┏━━
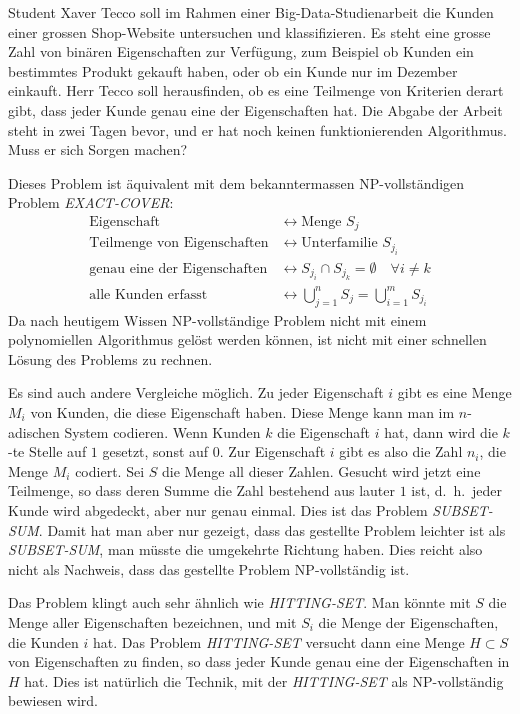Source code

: Student Xaver Tecco soll im Rahmen einer Big-Data-Studienarbeit die 
Kunden einer grossen Shop-Website untersuchen und klassifizieren.
Es steht eine grosse Zahl von binären Eigenschaften zur Verfügung,
zum Beispiel ob Kunden ein bestimmtes Produkt gekauft haben, oder
ob ein Kunde nur im Dezember einkauft.
Herr Tecco soll herausfinden, ob es eine Teilmenge von Kriterien derart
gibt, dass jeder Kunde genau eine der Eigenschaften hat.
Die Abgabe der Arbeit steht in zwei Tagen bevor, und er hat noch keinen
funktionierenden Algorithmus.
Muss er sich Sorgen machen?

\begin{loesung}
Dieses Problem ist äquivalent mit dem bekanntermassen NP-vollständigen
Problem \textsl{EXACT-COVER}:
\begin{align*}
\text{Eigenschaft}&\leftrightarrow \text{Menge $S_j$}\\
\text{Teilmenge von Eigenschaften}&\leftrightarrow \text{Unterfamilie $S_{j_i}$}\\
\text{genau eine der Eigenschaften}&\leftrightarrow S_{j_i}\cap S_{j_k}=\emptyset\quad\forall i\ne k\\
\text{alle Kunden erfasst}&\leftrightarrow \bigcup_{j=1}^nS_j=\bigcup_{i=1}^m S_{j_i}
\end{align*}
Da nach heutigem Wissen NP-vollständige Problem nicht mit einem polynomiellen
Algorithmus gelöst werden können, ist nicht mit einer schnellen Lösung
des Problems zu rechnen.

Es sind auch andere Vergleiche möglich.
Zu jeder Eigenschaft $i$ gibt es eine Menge $M_i$ von Kunden, die diese
Eigenschaft haben.
Diese Menge kann man im $n$-adischen System codieren.
Wenn Kunden $k$ die Eigenschaft $i$ hat, dann wird die $k$-te Stelle
auf $1$ gesetzt, sonst auf $0$.
Zur Eigenschaft $i$ gibt es also die Zahl $n_i$, die Menge $M_i$
codiert.
Sei $S$ die Menge all dieser Zahlen.
Gesucht wird jetzt eine Teilmenge, so dass deren Summe die Zahl
bestehend aus lauter $1$ ist, d.~h.~jeder Kunde wird abgedeckt, aber
nur genau einmal.
Dies ist das Problem \textsl{SUBSET-SUM}.
Damit hat man aber nur gezeigt, dass das gestellte Problem leichter ist
als \textsl{SUBSET-SUM}, man müsste die umgekehrte Richtung haben.
Dies reicht also nicht als Nachweis, dass das gestellte Problem
NP-vollständig ist.

Das Problem klingt auch sehr ähnlich wie \textsl{HITTING-SET}.
Man könnte mit $S$ die Menge aller Eigenschaften bezeichnen,
und mit $S_i$ die Menge der Eigenschaften, die Kunden $i$ hat.
Das Problem \textsl{HITTING-SET} versucht dann eine Menge $H\subset S$
von Eigenschaften zu finden, so dass jeder Kunde genau eine der
Eigenschaften in $H$ hat.
Dies ist natürlich die Technik, mit der \textsl{HITTING-SET}
als NP-vollständig bewiesen wird.
\end{loesung}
┗━━
# Problem to work on
Please retype the material above exactly, and omit its images.

# Result of this task
Source code

: Student Xaver Tecco soll im Rahmen einer Big-Data-Studienarbeit die 
Kunden einer grossen Shop-Website untersuchen und klassifizieren.
Es steht eine grosse Zahl von binären Eigenschaften zur Verfügung,
zum Beispiel ob Kunden ein bestimmtes Produkt gekauft haben, oder
ob ein Kunde nur im Dezember einkauft.
Herr Tecco soll herausfinden, ob es eine Teilmenge von Kriterien derart
gibt, dass jeder Kunde genau eine der Eigenschaften hat.
Die Abgabe der Arbeit steht in zwei Tagen bevor, und er hat noch keinen
funktionierenden Algorithmus.
Muss er sich Sorgen machen?

\begin{loesung}
Dieses Problem ist äquivalent mit dem bekanntermassen NP-vollständigen
Problem \textsl{EXACT-COVER}:
\begin{align*}
\text{Eigenschaft}&\leftrightarrow \text{Menge $S_j$}\\
\text{Teilmenge von Eigenschaften}&\leftrightarrow \text{Unterfamilie $S_{j_i}$}\\
\text{genau eine der Eigenschaften}&\leftrightarrow S_{j_i}\cap S_{j_k}=\emptyset\quad\forall i\ne k\\
\text{alle Kunden erfasst}&\leftrightarrow \bigcup_{j=1}^nS_j=\bigcup_{i=1}^m S_{j_i}
\end{align*}
Da nach heutigem Wissen NP-vollständige Problem nicht mit einem polynomiellen
Algorithmus gelöst werden können, ist nicht mit einer schnellen Lösung
des Problems zu rechnen.

Es sind auch andere Vergleiche möglich.
Zu jeder Eigenschaft $i$ gibt es eine Menge $M_i$ von Kunden, die diese
Eigenschaft haben.
Diese Menge kann man im $n$-adischen System codieren.
Wenn Kunden $k$ die Eigenschaft $i$ hat, dann wird die $k$-te Stelle
auf $1$ gesetzt, sonst auf $0$.
Zur Eigenschaft $i$ gibt es also die Zahl $n_i$, die Menge $M_i$
codiert.
Sei $S$ die Menge all dieser Zahlen.
Gesucht wird jetzt eine Teilmenge, so dass deren Summe die Zahl
bestehend aus lauter $1$ ist, d.~h.~jeder Kunde wird abgedeckt, aber
nur genau einmal.
Dies ist das Problem \textsl{SUBSET-SUM}.
Damit hat man aber nur gezeigt, dass das gestellte Problem leichter ist
als \textsl{SUBSET-SUM}, man müsste die umgekehrte Richtung haben.
Dies reicht also nicht als Nachweis, dass das gestellte Problem
NP-vollständig ist.

Das Problem klingt auch sehr ähnlich wie \textsl{HITTING-SET}.
Man könnte mit $S$ die Menge aller Eigenschaften bezeichnen,
und mit $S_i$ die Menge der Eigenschaften, die Kunden $i$ hat.
Das Problem \textsl{HITTING-SET} versucht dann eine Menge $H\subset S$
von Eigenschaften zu finden, so dass jeder Kunde genau eine der
Eigenschaften in $H$ hat.
Dies ist natürlich die Technik, mit der \textsl{HITTING-SET}
als NP-vollständig bewiesen wird.
\end{loesung}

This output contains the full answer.